Output every entry below exactly as it is written.

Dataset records
=== Section Start ===
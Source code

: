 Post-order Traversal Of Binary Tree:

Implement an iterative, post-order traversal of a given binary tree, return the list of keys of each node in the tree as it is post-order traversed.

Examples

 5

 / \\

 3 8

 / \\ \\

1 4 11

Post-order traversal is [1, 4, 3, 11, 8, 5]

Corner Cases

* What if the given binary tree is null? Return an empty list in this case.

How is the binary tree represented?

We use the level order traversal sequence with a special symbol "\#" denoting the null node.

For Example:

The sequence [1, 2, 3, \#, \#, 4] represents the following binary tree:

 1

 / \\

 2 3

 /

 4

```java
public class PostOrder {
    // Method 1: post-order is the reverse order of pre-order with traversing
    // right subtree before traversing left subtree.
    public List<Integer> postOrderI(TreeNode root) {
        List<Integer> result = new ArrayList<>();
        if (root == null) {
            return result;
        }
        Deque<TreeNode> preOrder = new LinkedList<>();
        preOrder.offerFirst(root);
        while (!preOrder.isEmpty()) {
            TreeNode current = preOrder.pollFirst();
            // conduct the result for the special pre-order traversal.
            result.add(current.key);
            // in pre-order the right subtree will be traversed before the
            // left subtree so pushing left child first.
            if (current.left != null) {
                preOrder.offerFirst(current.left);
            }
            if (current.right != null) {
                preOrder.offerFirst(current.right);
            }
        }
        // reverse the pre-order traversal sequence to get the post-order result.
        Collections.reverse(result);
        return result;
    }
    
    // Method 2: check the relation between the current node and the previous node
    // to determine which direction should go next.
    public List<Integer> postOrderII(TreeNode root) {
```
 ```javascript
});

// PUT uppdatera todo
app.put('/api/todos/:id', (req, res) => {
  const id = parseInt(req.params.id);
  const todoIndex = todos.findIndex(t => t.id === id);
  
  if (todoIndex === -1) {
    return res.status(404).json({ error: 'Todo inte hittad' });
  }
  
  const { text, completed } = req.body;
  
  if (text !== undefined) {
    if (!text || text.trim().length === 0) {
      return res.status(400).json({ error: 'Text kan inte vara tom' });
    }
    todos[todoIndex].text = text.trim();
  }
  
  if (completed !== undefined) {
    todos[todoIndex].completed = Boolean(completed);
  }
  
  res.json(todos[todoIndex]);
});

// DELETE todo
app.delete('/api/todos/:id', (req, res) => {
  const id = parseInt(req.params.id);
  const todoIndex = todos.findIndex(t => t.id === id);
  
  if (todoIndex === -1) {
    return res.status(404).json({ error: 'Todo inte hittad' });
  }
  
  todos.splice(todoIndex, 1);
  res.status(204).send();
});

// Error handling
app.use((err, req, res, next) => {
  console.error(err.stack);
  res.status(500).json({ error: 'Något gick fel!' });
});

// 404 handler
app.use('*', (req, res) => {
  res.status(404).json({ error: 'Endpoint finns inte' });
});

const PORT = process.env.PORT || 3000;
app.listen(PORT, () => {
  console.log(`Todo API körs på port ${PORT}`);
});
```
=== Section End ===
### Finished exercise
Source code

: Post-order Traversal Of Binary Tree:

Implement an iterative, post-order traversal of a given binary tree, return the list of keys of each node in the tree as it is post-order traversed.

Examples

 5

 / \\

 3 8

 / \\ \\

1 4 11

Post-order traversal is [1, 4, 3, 11, 8, 5]

Corner Cases

* What if the given binary tree is null? Return an empty list in this case.

How is the binary tree represented?

We use the level order traversal sequence with a special symbol "\#" denoting the null node.

For Example:

The sequence [1, 2, 3, \#, \#, 4] represents the following binary tree:

 1

 / \\

 2 3

 /

 4

```java
public class PostOrder {
    // Method 1: post-order is the reverse order of pre-order with traversing
    // right subtree before traversing left subtree.
    public List<Integer> postOrderI(TreeNode root) {
        List<Integer> result = new ArrayList<>();
        if (root == null) {
            return result;
        }
        Deque<TreeNode> preOrder = new LinkedList<>();
        preOrder.offerFirst(root);
        while (!preOrder.isEmpty()) {
            TreeNode current = preOrder.pollFirst();
            // conduct the result for the special pre-order traversal.
            result.add(current.key);
            // in pre-order the right subtree will be traversed before the
            // left subtree so pushing left child first.
            if (current.left != null) {
                preOrder.offerFirst(current.left);
            }
            if (current.right != null) {
                preOrder.offerFirst(current.right);
            }
        }
        // reverse the pre-order traversal sequence to get the post-order result.
        Collections.reverse(result);
        return result;
    }
    
    // Method 2: check the relation between the current node and the previous node
    // to determine which direction should go next.
    public List<Integer> postOrderII(TreeNode root) {
```
 ```javascript
});

// PUT uppdatera todo
app.put('/api/todos/:id', (req, res) => {
  const id = parseInt(req.params.id);
  const todoIndex = todos.findIndex(t => t.id === id);
  
  if (todoIndex === -1) {
    return res.status(404).json({ error: 'Todo inte hittad' });
  }
  
  const { text, completed } = req.body;
  
  if (text !== undefined) {
    if (!text || text.trim().length === 0) {
      return res.status(400).json({ error: 'Text kan inte vara tom' });
    }
    todos[todoIndex].text = text.trim();
  }
  
  if (completed !== undefined) {
    todos[todoIndex].completed = Boolean(completed);
  }
  
  res.json(todos[todoIndex]);
});

// DELETE todo
app.delete('/api/todos/:id', (req, res) => {
  const id = parseInt(req.params.id);
  const todoIndex = todos.findIndex(t => t.id === id);
  
  if (todoIndex === -1) {
    return res.status(404).json({ error: 'Todo inte hittad' });
  }
  
  todos.splice(todoIndex, 1);
  res.status(204).send();
});

// Error handling
app.use((err, req, res, next) => {
  console.error(err.stack);
  res.status(500).json({ error: 'Något gick fel!' });
});

// 404 handler
app.use('*', (req, res) => {
  res.status(404).json({ error: 'Endpoint finns inte' });
});

const PORT = process.env.PORT || 3000;
app.listen(PORT, () => {
  console.log(`Todo API körs på port ${PORT}`);
});
```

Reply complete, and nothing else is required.